Eckhart Tolle and others believe that time is an illusion and that we should learn to live in the Eternal Now.
In my view, time is essential to our human perspective and life. We experience change and the passage of time as we live. We selectively remember our past experiences. We anticipate what might happen in our future.
Our skill, knowledge and wisdom are fruits of our past. We often distill them in stories, pictures, dances, and songs.
We dream, anticipate, plan, prepare for, and act to realize our future. There is much wisdom in doing so.
More than an element of practicality informs our remembering and anticipating. We also have very rich emotions associated with both our memories and anticipations.
Some of our emotions are pleasurable. Others are painful. Still others are mixed.
Why might someone devalue time to the level of illusion?
Why might someone say that we should let go of both our memories of the past and our anticipations of our future?
Why posit the existence of a divine-like Eternal Now?
Could living in an imagined Eternal Now be a type of mental and emotional anesthesia for the hypersensitive?
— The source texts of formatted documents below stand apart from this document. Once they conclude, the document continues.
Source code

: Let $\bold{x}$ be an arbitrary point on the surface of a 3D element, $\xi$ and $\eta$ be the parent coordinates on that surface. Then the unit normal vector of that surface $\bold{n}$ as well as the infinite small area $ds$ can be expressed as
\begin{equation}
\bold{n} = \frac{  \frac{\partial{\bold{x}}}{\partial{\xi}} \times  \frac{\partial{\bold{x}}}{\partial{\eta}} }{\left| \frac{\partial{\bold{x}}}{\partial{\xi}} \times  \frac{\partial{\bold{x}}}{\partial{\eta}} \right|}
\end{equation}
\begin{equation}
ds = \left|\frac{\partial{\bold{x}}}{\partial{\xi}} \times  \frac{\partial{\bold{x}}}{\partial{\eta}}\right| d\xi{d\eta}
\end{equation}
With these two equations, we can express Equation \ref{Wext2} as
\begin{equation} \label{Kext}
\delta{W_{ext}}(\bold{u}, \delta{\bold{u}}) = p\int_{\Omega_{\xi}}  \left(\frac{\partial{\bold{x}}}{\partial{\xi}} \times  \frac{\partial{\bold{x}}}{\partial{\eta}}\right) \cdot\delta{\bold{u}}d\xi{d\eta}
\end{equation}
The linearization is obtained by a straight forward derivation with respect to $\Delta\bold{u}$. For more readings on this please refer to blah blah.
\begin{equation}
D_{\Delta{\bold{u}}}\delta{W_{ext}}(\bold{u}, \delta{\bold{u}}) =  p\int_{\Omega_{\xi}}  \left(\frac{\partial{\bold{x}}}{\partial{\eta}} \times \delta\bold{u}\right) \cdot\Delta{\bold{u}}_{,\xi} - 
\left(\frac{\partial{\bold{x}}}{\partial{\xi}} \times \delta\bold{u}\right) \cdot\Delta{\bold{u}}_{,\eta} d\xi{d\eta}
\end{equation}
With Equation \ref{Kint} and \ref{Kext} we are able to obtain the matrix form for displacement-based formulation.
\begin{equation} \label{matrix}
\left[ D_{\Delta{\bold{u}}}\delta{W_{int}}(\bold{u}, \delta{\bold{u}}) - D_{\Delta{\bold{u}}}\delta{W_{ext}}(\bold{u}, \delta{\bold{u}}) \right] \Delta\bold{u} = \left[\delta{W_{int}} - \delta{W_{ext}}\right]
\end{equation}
Could the Eternal Now be an escape from memories that depress and anticipations that make anxious?
Prior to his so-called enlightenment Tolle was by his own account a miserable, depressed, and anxious man. The divine-like Eternal Now gave him relief from what he could not otherwise cope with.
However, what helps the sickly and miserable can be harmful for those who are healthy. Healthy spirits have no need to anesthetize themselves from depressing memories or anxiety-provoking anticipations.
They learn from their past and rise to meet whatever challenges they might face in the future. They're emotionally, mentally, and physically resilient.
They are of such character that they fully feel their emotions without being debilitated by them. They both feel and live fully in the present with their memories and anticipations. Living in an imagined Eternal Now is irrelevant to them. They need no anesthesia.